IRVINE, Calif., Oct. 1, 2015 /PRNewswire/ -- Standard Pacific Corp. (NYSE: SPF) and The Ryland Group, Inc. (NYSE: RYL), two of the nation's premier homebuilders, today announced the closing of their merger of equals transaction and the launch of their combined consumer brand, CalAtlantic Homes.  The previously announced merger of equals creates a single company, CalAtlantic Group, Inc. (NYSE: CAA), that as of June 30, 2015, had an equity market capitalization of approximately $5.4 billion, an enterprise value of approximately $8.4 billion, and owned or controlled approximately 76,000 homesites.  In the 12 months ended June 30, 2015, the pro forma combined company delivered more than 12,786 homes in the aggregate with combined pro forma revenues of $5.2 billion.

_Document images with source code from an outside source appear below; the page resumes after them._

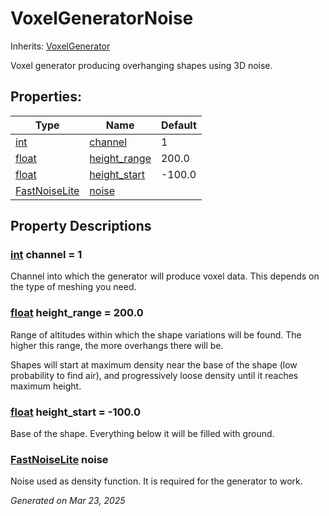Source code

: # VoxelGeneratorNoise

Inherits: [VoxelGenerator](VoxelGenerator.md)

Voxel generator producing overhanging shapes using 3D noise.

## Properties: 


Type                                                                                      | Name                             | Default 
----------------------------------------------------------------------------------------- | -------------------------------- | --------
[int](https://docs.godotengine.org/en/stable/classes/class_int.html)                      | [channel](#i_channel)            | 1       
[float](https://docs.godotengine.org/en/stable/classes/class_float.html)                  | [height_range](#i_height_range)  | 200.0   
[float](https://docs.godotengine.org/en/stable/classes/class_float.html)                  | [height_start](#i_height_start)  | -100.0  
[FastNoiseLite](https://docs.godotengine.org/en/stable/classes/class_fastnoiselite.html)  | [noise](#i_noise)                |         
<p></p>

## Property Descriptions

### [int](https://docs.godotengine.org/en/stable/classes/class_int.html)<span id="i_channel"></span> **channel** = 1

Channel into which the generator will produce voxel data. This depends on the type of meshing you need.

### [float](https://docs.godotengine.org/en/stable/classes/class_float.html)<span id="i_height_range"></span> **height_range** = 200.0

Range of altitudes within which the shape variations will be found. The higher this range, the more overhangs there will be.

Shapes will start at maximum density near the base of the shape (low probability to find air), and progressively loose density until it reaches maximum height.

### [float](https://docs.godotengine.org/en/stable/classes/class_float.html)<span id="i_height_start"></span> **height_start** = -100.0

Base of the shape. Everything below it will be filled with ground.

### [FastNoiseLite](https://docs.godotengine.org/en/stable/classes/class_fastnoiselite.html)<span id="i_noise"></span> **noise**

Noise used as density function. It is required for the generator to work.

_Generated on Mar 23, 2025_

CalAtlantic Group, Inc. Executive Chairman Scott D. Stowell said, "Combining two industry leaders with nearly 100 years of homebuilding experience puts us in a strong position to benefit from the continued housing market recovery.  With this merger we gain both geographic and product diversification, expanding our reach and enhancing our growth prospects in the entry level, move-up and luxury market segments."

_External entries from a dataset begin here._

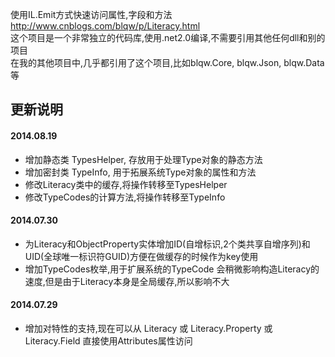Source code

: 使用IL.Emit方式快速访问属性,字段和方法   
http://www.cnblogs.com/blqw/p/Literacy.html  
这个项目是一个非常独立的代码库,使用.net2.0编译,不需要引用其他任何dll和别的项目  
在我的其他项目中,几乎都引用了这个项目,比如blqw.Core, blqw.Json, blqw.Data 等  

## 更新说明  
#### 2014.08.19  
* 增加静态类 TypesHelper, 存放用于处理Type对象的静态方法  
* 增加密封类 TypeInfo, 用于拓展系统Type对象的属性和方法  
* 修改Literacy类中的缓存,将操作转移至TypesHelper  
* 修改TypeCodes的计算方法,将操作转移至TypeInfo

#### 2014.07.30  
* 为Literacy和ObjectProperty实体增加ID(自增标识,2个类共享自增序列)和UID(全球唯一标识符GUID)方便在做缓存的时候作为key使用  
* 增加TypeCodes枚举,用于扩展系统的TypeCode 会稍微影响构造Literacy的速度,但是由于Literacy本身是全局缓存,所以影响不大
  
#### 2014.07.29  
* 增加对特性的支持,现在可以从 Literacy 或 Literacy.Property 或 Literacy.Field 直接使用Attributes属性访问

CalAtlantic Group, Inc. President and Chief Executive Officer Larry T. Nicholson said, "Today our industry reaches a significant milestone as two of its best operators combine forces in the belief that our combined future is brighter.  With similar cultures and long histories of designing and building quality homes and providing exceptional customer service, Standard Pacific and Ryland are each proud of where we've been and are confident in our future together as CalAtlantic Homes."

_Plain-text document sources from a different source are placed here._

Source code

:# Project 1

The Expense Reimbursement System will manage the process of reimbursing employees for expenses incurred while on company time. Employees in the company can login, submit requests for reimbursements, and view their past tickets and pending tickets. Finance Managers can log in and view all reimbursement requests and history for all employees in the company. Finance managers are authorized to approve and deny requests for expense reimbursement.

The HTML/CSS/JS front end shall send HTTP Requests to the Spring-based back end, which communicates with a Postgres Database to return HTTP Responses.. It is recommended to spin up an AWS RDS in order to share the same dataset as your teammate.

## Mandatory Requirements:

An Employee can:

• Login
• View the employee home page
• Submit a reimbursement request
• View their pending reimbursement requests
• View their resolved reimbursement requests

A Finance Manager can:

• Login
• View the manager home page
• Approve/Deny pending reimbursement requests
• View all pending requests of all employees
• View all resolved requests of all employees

Efficiencies and Cost Savings 

The Company anticipates that production, purchasing and other synergies from the transaction could result in annual cost savings of between $50-$70 million.  CalAtlantic expects to realize a significant portion of the estimated cost savings by late 2016.

Management, Board and Corporate Presence

Mr. Stowell will serve as Executive Chairman of the newly formed Board of Directors and Mr. Nicholson will serve as President and Chief Executive Officer.  Current Ryland Chief Operating Officer, Peter G. Skelly, and current Standard Pacific Chief Financial Officer, Jeff J. McCall, Chief Marketing Officer, Wendy L. Marlett, and General Counsel, John P. Babel, will serve in these roles for the combined CalAtlantic Group, Inc. 

The board of directors of the CalAtlantic Group, Inc. consists of 10 persons, five Standard Pacific directors (Scott D. Stowell, Bruce A. Choate, Douglas C. Jacobs, David J. Matlin and Peter Schoels) and five Ryland directors (William L. Jews (Lead Independent Director), Larry T. Nicholson, Charlotte St. Martin, Robert E. Mellor and Norman J. Metcalfe). 

Given the Company's geographic breadth, having a bi-coastal corporate presence will allow CalAtlantic to most effectively manage its national homebuilding operations. The Company is planning to establish a presence in Northern Virginia while also maintaining its presence in Orange County, California.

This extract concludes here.